In [52]: resamplers = [
....:   "bilinear",
....:   "near",
....:   "cubic"
....: ]
....:

In [53]: arrs = [
....:   raster_client.ndarray(s1_id,
....:     resampler=resampler,
....:     resolution=1000,
....:     bands=["vv", "vh", "vv"]
....:   )[0]
....:   for resampler in resamplers
....: ]
....:

In [54]: dl.scenes.display(arrs[0], title=resamplers[0], size=8, bands_axis=-1)

In [55]: dl.scenes.display(arrs[1], title=resamplers[1], size=8, bands_axis=-1)

In [56]: dl.scenes.display(arrs[2], title=resamplers[2], size=8, bands_axis=-1)


See in Viewer

## DLTiles¶

A common method for scaling up analysis over large geographic areas is to split those areas up into a grid of small, equally-sized tiles and operate on each tile separately. To make this easier, Descartes Labs offers DLTiles: a way of defining a grid of arbitrary spacing that covers the globe.

A tiling is defined by three parameters: the spatial resolution, tile size, and overlap between tiles (padding). The optimal tiling parameters will depend on your application. After defining a tiling, you can obtain the individual DLTiles intersecting a region of interest by providing a latitude/longitude pair or GeoJSON geometry to one of the DLTile methods. Each DLTile is identified by a unique key; that key encodes the tiling parameters, and which number tile in grid that specific DLTile is.

DLTiles have another benefit: they let you consistently refer to the same spatial region across products that might have different native resolutions and coordinate reference systems. Even if you aren’t working over a large region that needs to be split into smaller tiles, DLTiles are still the recommended way of specifying a region of interest for this reason. Every Raster request for the same DLTile will return an array with the same shape (same number of pixels), covering the same bounds on Earth, at the same resolution, so data from different products can be used together without clipping or reprojecting.

Using the dltile_from_latlon and dltile_from_shape methods, you can generate uniformly sized tile(s) over point or polygon Areas of Interest (respectively). These tile geometries can be passed to the Metadata and Raster methods to search for and access data for each tile.

Spatial resolution The spatial resolution determines how much distance on the ground (in meters) is covered by a single pixel. Higher- or lower-resolution versions of the same tile grid can be easily created by adjusting the spatial resolution and tile dimensions such that they cover the same ground distance. For example, a 1048x1048 pixel tile at 30m resolution will yield the same tile boundaries as a 524x524 pixel tile at 60m. DLTiles use UTM zones as a base projection, thus the spatial resolution is always specified in meters.

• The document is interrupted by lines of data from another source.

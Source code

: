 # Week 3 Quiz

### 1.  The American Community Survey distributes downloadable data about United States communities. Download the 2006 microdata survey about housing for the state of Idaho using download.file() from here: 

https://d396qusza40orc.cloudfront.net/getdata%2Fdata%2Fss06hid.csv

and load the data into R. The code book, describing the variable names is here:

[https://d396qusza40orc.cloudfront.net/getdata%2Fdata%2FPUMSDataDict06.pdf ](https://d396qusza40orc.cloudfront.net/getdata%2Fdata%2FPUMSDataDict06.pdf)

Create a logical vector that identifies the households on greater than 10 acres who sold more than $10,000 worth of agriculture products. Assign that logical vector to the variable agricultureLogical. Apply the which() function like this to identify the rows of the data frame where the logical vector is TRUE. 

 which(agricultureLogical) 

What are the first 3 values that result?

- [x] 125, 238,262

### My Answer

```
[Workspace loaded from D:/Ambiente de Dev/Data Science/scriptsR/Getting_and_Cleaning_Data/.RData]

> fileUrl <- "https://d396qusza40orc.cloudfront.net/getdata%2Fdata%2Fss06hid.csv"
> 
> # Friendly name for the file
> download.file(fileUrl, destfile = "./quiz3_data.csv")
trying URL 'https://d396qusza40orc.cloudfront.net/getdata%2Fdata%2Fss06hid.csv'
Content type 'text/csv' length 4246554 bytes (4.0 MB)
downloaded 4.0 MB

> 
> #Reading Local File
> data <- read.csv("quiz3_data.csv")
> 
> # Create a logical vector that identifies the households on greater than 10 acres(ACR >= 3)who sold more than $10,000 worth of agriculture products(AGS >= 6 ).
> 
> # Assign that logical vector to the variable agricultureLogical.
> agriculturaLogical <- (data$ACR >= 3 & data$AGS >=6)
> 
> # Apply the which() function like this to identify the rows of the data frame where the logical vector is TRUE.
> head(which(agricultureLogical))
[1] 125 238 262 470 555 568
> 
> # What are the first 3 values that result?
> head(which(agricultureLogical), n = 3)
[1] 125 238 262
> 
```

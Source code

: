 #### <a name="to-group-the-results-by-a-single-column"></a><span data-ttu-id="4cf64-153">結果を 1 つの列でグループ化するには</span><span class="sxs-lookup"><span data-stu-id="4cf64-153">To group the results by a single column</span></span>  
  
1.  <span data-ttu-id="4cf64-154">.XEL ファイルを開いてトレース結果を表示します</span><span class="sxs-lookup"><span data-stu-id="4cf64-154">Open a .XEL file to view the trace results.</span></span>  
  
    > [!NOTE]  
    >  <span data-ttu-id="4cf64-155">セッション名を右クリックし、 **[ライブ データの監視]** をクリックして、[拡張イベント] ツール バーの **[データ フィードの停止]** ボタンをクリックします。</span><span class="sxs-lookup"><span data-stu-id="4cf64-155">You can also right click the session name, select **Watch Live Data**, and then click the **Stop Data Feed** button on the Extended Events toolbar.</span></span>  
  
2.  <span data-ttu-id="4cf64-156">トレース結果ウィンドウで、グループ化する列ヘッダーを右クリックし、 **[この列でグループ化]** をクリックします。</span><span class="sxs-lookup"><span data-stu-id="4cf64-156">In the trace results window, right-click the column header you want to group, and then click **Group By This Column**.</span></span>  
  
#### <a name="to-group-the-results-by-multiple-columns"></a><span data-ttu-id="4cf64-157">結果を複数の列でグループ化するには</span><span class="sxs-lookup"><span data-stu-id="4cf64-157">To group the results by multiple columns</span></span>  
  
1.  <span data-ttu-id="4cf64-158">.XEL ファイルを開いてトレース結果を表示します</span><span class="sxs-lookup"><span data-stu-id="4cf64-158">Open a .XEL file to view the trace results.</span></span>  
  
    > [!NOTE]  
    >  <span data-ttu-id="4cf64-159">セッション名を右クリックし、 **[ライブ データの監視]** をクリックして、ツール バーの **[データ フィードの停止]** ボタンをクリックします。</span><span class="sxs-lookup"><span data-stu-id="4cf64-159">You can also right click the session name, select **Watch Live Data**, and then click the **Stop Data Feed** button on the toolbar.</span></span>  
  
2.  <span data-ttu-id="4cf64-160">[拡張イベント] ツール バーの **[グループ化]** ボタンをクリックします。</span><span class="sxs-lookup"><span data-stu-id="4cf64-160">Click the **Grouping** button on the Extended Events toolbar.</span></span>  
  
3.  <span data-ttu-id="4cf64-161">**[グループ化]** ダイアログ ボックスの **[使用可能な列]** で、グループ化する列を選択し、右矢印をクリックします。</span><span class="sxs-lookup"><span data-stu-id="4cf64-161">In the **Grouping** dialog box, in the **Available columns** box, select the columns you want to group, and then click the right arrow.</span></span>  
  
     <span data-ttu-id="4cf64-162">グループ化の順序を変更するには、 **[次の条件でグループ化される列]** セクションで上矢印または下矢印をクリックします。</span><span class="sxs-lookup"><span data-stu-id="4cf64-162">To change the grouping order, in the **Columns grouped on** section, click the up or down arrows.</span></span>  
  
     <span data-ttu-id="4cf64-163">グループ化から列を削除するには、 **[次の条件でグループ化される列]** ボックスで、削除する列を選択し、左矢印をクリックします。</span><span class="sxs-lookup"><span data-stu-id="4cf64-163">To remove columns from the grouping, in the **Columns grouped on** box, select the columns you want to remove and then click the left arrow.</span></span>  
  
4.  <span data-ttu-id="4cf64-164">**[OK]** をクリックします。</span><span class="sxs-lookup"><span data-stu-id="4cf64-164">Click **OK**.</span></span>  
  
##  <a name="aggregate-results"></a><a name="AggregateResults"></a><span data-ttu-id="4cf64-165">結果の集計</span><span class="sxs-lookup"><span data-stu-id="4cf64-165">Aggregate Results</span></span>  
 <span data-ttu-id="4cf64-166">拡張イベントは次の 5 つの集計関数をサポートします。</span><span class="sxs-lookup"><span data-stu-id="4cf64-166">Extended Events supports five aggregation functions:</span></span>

Tile size Tile size determines the number of pixels along each side of a tile. The choice of tile size is somewhat arbitrary, but it’s most efficient to choose the largest tile size possible given your application. However, if you have a memory-intensive computation, reducing tile size is often the easiest way to reduce memory usage. Typical tile dimensions that cover a majority of use cases are 1024x1024 to 2048x2048.

Padding Padding sets the number of extra pixels to buffer each side of a tile—therefore also controlling the number of pixels by which two tiles will overlap. This padding is often necessary in computations that involve a stencil or kernel, such as a taking a derivative or doing a convolution, or where edge effects may otherwise be introduced. Padding is added outside of tile_size, so the total number of pixels along each side of a DLtile is tile_size + 2*padding.

Here’s an example of a tiling over the state of New Mexico.

import descarteslabs as dl
>>> new_mexico = dl.Places().shape('north-america_united-states_new-mexico')
>>> tile_size = 2048
>>> resolution = 60

If we were to add a padding, all tiles will overlap. For illustration purposes, we created a new tiling with the same parameters above, but set a very large padding (pad = 100). Overlaying this tiling on the above tiling, we can see the overlap between tiles related to padding as well as the overlap due to the UTM projection.